ACTIVITY: Among the records below, find each line containing the word "identity" and copy it.

+--

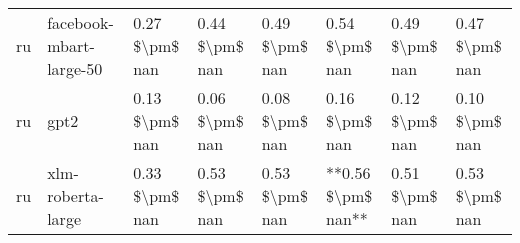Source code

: \begin{tabular}{llllllll}
      ru &            facebook-mbart-large-50 & 0.27 \$\textbackslash pm\$ nan &            0.44 \$\textbackslash pm\$ nan &        0.49 \$\textbackslash pm\$ nan &         0.54 \$\textbackslash pm\$ nan &                          0.49 \$\textbackslash pm\$ nan &     0.47 \$\textbackslash pm\$ nan \\
      ru &                               gpt2 & 0.13 \$\textbackslash pm\$ nan &            0.06 \$\textbackslash pm\$ nan &        0.08 \$\textbackslash pm\$ nan &         0.16 \$\textbackslash pm\$ nan &                          0.12 \$\textbackslash pm\$ nan &     0.10 \$\textbackslash pm\$ nan \\
      ru &                  xlm-roberta-large & 0.33 \$\textbackslash pm\$ nan &            0.53 \$\textbackslash pm\$ nan &        0.53 \$\textbackslash pm\$ nan &     **0.56 \$\textbackslash pm\$ nan** &                          0.51 \$\textbackslash pm\$ nan &     0.53 \$\textbackslash pm\$ nan \\
\bottomrule
\end{tabular}
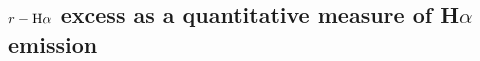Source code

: \documentclass[a4paper,useAMS,usenatbib]{mn2e}
\def\ha{\mbox{H$\rm \alpha$}}
\begin{document}




\subsection{$r - \ha$ excess as a quantitative measure of H$\alpha$ emission}
\end{document}
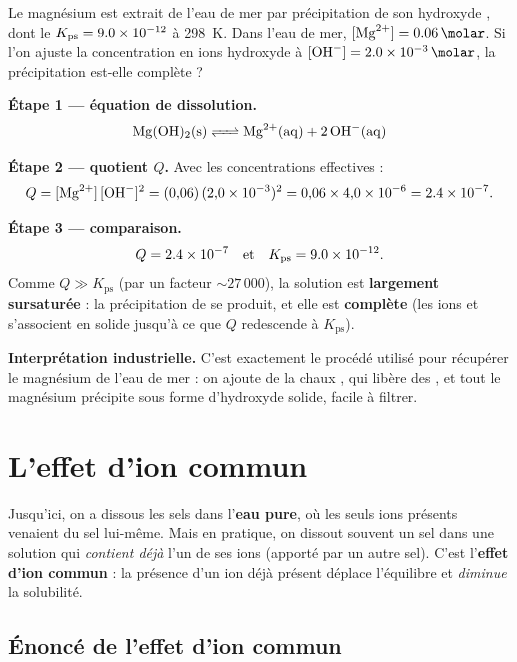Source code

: \documentclass[11pt,a4paper]{article}
\newcommand{\Kps}{K_{\mathrm{ps}}}
\begin{document}
\begin{exemple}
Le magnésium est extrait de l'eau de mer par précipitation de son hydroxyde , dont le
$\Kps=\num{9{,}0e-12}$ à \qty{298}{\kelvin}. Dans l'eau de mer, $[\ce{Mg^{2+}}]=\qty{0{,}06}{\molar}$.
Si l'on ajuste la concentration en ions hydroxyde à $[\ce{OH-}]=\qty{2{,}0e-3}{\molar}$, la
précipitation est-elle complète ?

\smallskip
\textbf{Étape 1 — équation de dissolution.}
\[ \ce{Mg(OH)2(s) <=> Mg^{2+}(aq) + 2 OH^{-}(aq)} \]

\textbf{Étape 2 — quotient $Q$.} Avec les concentrations effectives :
\[ Q = [\ce{Mg^{2+}}]\,[\ce{OH-}]^{2}
     = (0{,}06)\,(2{,}0\times 10^{-3})^{2}
     = 0{,}06 \times 4{,}0\times 10^{-6}
     = \num{2{,}4e-7}. \]

\textbf{Étape 3 — comparaison.}
\[ Q = \num{2{,}4e-7} \quad\text{et}\quad \Kps = \num{9{,}0e-12}. \]
Comme $Q \gg \Kps$ (par un facteur $\sim 27\,000$), la solution est \textbf{largement sursaturée} :
la précipitation de  se produit, et elle est \textbf{complète} (les ions  et
 s'associent en solide jusqu'à ce que $Q$ redescende à $\Kps$).

\textbf{Interprétation industrielle.} C'est exactement le procédé utilisé pour récupérer le magnésium
de l'eau de mer : on ajoute de la chaux , qui libère des , et tout le magnésium
précipite sous forme d'hydroxyde  solide, facile à filtrer.
\end{exemple}

\section{L'effet d'ion commun}
Jusqu'ici, on a dissous les sels dans l'\textbf{eau pure}, où les seuls ions présents venaient du sel
lui-même. Mais en pratique, on dissout souvent un sel dans une solution qui \emph{contient déjà} l'un
de ses ions (apporté par un autre sel). C'est l'\textbf{effet d'ion commun} : la présence d'un ion
déjà présent déplace l'équilibre et \emph{diminue} la solubilité.

\subsection{Énoncé de l'effet d'ion commun}
\end{document}

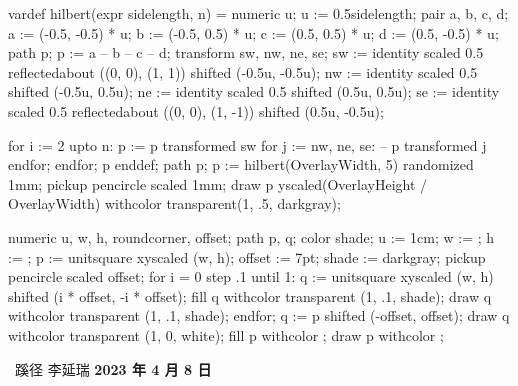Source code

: \setupinteraction[
  title={ConTeXt 蹊径},
  author={李延瑞 (lyr.m2@live.cn)},
  keyword={TeX, ConTeXt MkIV, ConTeXt LMTX, LuaTeX, LuaMetaTeX}
]
\startMPinclusions
vardef hilbert(expr sidelength, n) = 
  numeric u; u := 0.5sidelength;
  pair a, b, c, d;
  a := (-0.5, -0.5) * u;
  b := (-0.5, 0.5) * u;
  c := (0.5, 0.5) * u;
  d := (0.5, -0.5) * u;
  path p; 
  p := a -- b -- c -- d;
  transform sw, nw, ne, se;
  sw := identity
        scaled 0.5
        reflectedabout ((0, 0), (1, 1))
        shifted (-0.5u, -0.5u);
  nw := identity
        scaled 0.5
        shifted (-0.5u, 0.5u);
  ne := identity
        scaled 0.5
        shifted (0.5u, 0.5u);
  se := identity
        scaled 0.5
        reflectedabout ((0, 0), (1, -1))
        shifted (0.5u, -0.5u);

  for i := 2 upto n:
    p := p transformed sw for j := nw, ne, se: -- p transformed j endfor;
  endfor;
  p
enddef;
\stopMPinclusions
{}
path p; p := hilbert(OverlayWidth, 5) randomized 1mm;
pickup pencircle scaled 1mm;
draw p yscaled(OverlayHeight / OverlayWidth) withcolor transparent(1, .5, darkgray); %
\stopuseMPgraphic
{}

numeric u, w, h, roundcorner, offset;
path p, q;
color shade;
u := 1cm; w := \overlaywidth; h := \overlayheight;
p := unitsquare xyscaled (w, h);
offset := 7pt;
shade := darkgray;
pickup pencircle scaled offset;
for i = 0 step .1 until 1:
    q := unitsquare xyscaled (w, h) shifted (i * offset, -i * offset);
    fill q withcolor transparent (1, .1, shade);
    draw q withcolor transparent (1, .1, shade);
endfor;
q := p shifted (-offset, offset);
draw q withcolor transparent (1, 0, white);
fill p withcolor ;
draw p withcolor ;
\stopuniqueMPgraphic
{}

\setupbackgrounds[page][background=TitleGraphic]
\startstandardmakeup
  \startcolor[white]
    \startcoverbox[middle][width=.6\textwidth,height=5cm,toffset=.8cm]
      \strut
      \hfil \bfd\ConTeXt\ 蹊径\hfil
      \blank[1cm]
      \hfil\bfa 李延瑞\hfil
      \blank[.25cm]
      \hfil\bf 2023 年 4 月 8 日\hfil
    \stopcoverbox
  \stopcolor
  \blank[14cm]
\stopstandardmakeup
\setupbackgrounds[page][background=]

+--

RESPONSE TO THE EXERCISE:
  sw := identity
  nw := identity
  ne := identity
  se := identity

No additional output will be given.